From the beginning, humor has been one of Toussaint’s trademarks: slapstick and crude at times, and darker, more subversive, and subtler at others. Cited in works on the French novel of the 1980s and 1990s, these two decades brought about the recognition of this author in the forum of international literary criticism.
While scholars recognize this humor and cite brief intertextual play in some of his texts, none have concentrated on his novels with the depth they demand in terms of intertextuality, Glasco said.
Such references often accomplish two things: they pay homage to writers who inspired the new work, and they introduce audiences to multicultural or global concepts. “It’s like painting a canvas,” Glasco said. “You can add things on, but it will still have remnants of its previous incantation.”
Toussaint’s novels refer not only to the work of French authors, but also to Russian, American and Japanese literatures, for example. Perhaps most obvious in his literary style is Irish author and playwright Samuel Beckett.

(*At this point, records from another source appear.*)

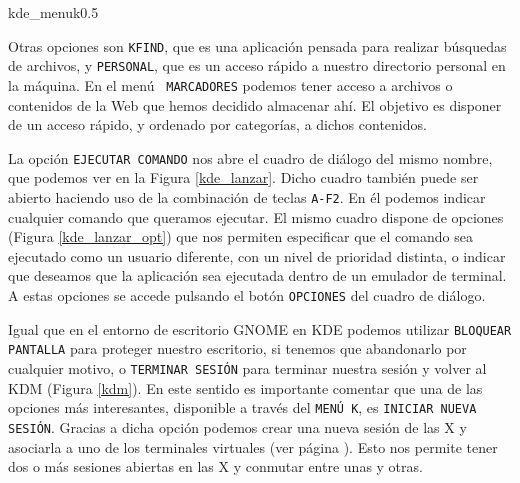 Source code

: \begin{figura}{kde_menuk}{0.5}
\caption{Menú K de {\sf KDE}}
\label{kde_menuk}
\end{figura}

Otras opciones  son {\tt  KFIND}, que es  una aplicación  pensada para
realizar búsquedas  de archivos,  y {\tt PERSONAL},  que es  un acceso
rápido a  nuestro directorio personal en  la máquina. En el  menú {\tt
MARCADORES} podemos tener acceso a archivos o contenidos de la Web que
hemos decidido  almacenar ahí.  El objetivo es  disponer de  un acceso
rápido, y ordenado por categorías, a dichos contenidos.

La opción  {\tt EJECUTAR COMANDO}  nos abre  el cuadro de  diálogo del
mismo nombre,  que podemos  ver en  la Figura  \ref{kde_lanzar}. Dicho
cuadro también  puede ser  abierto haciendo uso  de la  combinación de
teclas  {\tt  A-F2}.  En  él podemos  indicar  cualquier  comando  que
queramos  ejecutar.  El  mismo  cuadro  dispone  de  opciones  (Figura
\ref{kde_lanzar_opt}) que nos permiten  especificar que el comando sea
ejecutado  como  un  usuario  diferente, con  un  nivel  de  prioridad
distinta,  o indicar  que  deseamos que  la  aplicación sea  ejecutada
dentro de un emulador de terminal. A estas opciones se accede pulsando
el botón {\tt OPCIONES} del cuadro de diálogo.

\begin{figure}[hbtp]
\centering
{}
\end{figure}

Igual que en el entorno de escritorio {\sf GNOME} en {\sf KDE} podemos
utilizar {\tt BLOQUEAR PANTALLA}  para proteger nuestro escritorio, si
tenemos que abandonarlo por cualquier  motivo, o {\tt TERMINAR SESIÓN}
para terminar nuestra sesión y volver al {\sf KDM} (Figura \ref{kdm}).
En este  sentido es importante  comentar que  una de las  opciones más
interesantes, disponible  a través del  {\tt MENÚ K}, es  {\tt INICIAR
NUEVA SESIÓN}. Gracias  a dicha opción podemos crear  una nueva sesión
de las  {\sf X}  y asociarla  a uno de  los terminales  virtuales (ver
página \pageref{terminal}). Esto nos permite  tener dos o más sesiones
abiertas en las {\sf X} y conmutar entre unas y otras.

Glasco described a shared “absurdity” that distinguishes Toussaint and Beckett’s most influential works, though their styles are completely different.
Toussaint admired Beckett enormously, Glasco said. He couldn’t help but mimic Beckett’s style at first. It took Toussaint a while, but he finally found his own voice with his first novel “La Salle de bain” (The Bathroom), published in 1985.
“He’s one of those rare novelists who has gained notoriety in both scholarly circles and popular culture,” Glasco said. “Toussaint wants to portray the era in which he lives. He introduces anything and everything modern into his stories.”
Her study thus reveals, presents and analyzes a multiplicity of intertexts, depicting the inner workings of their playful relationships to Toussaint’s texts as a whole, how they are intricately interwoven into narratives, and also how they relate to one another.
Glasco joined the Elon University faculty in 2006 as she completed her doctoral program in French literature at the University of North Carolina-Chapel Hill. Her scholarly interests include immigration policy in France, intertextuality and global culture in the Toussaint's novels, and literacy-based language learning.
At Elon, Glasco - who was promoted to associate professor beginning this fall - teaches courses on French language, literature, and culture and current events in the French and Francophone world. She frequently serves as a faculty mentor to undergraduate researchers, working in recent years on student projects involving French cinema, agriculture, politics and more.